▸ **The task**: All lines of the records below that contain the word "locks" must be listed.

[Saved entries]

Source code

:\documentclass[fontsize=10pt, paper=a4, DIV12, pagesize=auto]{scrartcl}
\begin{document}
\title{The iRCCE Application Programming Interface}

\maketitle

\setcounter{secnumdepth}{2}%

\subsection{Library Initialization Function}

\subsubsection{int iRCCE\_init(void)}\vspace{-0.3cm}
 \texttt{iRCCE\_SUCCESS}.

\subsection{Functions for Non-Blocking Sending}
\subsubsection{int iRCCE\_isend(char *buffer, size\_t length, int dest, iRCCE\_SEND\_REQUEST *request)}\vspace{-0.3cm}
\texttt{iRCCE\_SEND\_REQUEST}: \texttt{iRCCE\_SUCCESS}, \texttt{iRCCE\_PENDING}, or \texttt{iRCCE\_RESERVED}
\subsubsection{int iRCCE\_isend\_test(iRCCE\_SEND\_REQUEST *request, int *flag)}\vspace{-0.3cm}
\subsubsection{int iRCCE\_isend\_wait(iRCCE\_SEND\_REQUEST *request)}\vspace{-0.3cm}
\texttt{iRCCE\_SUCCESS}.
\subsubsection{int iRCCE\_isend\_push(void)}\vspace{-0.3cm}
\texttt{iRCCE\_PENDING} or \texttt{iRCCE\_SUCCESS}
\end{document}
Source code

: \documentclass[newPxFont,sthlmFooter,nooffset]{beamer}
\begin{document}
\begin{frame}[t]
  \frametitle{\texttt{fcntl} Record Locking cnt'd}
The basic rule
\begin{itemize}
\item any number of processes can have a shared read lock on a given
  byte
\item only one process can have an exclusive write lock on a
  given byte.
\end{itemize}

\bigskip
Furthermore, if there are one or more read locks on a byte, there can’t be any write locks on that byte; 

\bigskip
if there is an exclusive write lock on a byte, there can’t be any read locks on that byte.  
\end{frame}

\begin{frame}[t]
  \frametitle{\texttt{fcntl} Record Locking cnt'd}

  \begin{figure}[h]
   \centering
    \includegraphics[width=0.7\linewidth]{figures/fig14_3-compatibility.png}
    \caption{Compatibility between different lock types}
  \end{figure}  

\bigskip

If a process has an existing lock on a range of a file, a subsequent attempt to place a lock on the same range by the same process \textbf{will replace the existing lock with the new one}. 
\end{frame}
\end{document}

▸ **Answer to this exercise**:
Furthermore, if there are one or more read locks on a byte, there can’t be any write locks on that byte; 
if there is an exclusive write lock on a byte, there can’t be any read locks on that byte.  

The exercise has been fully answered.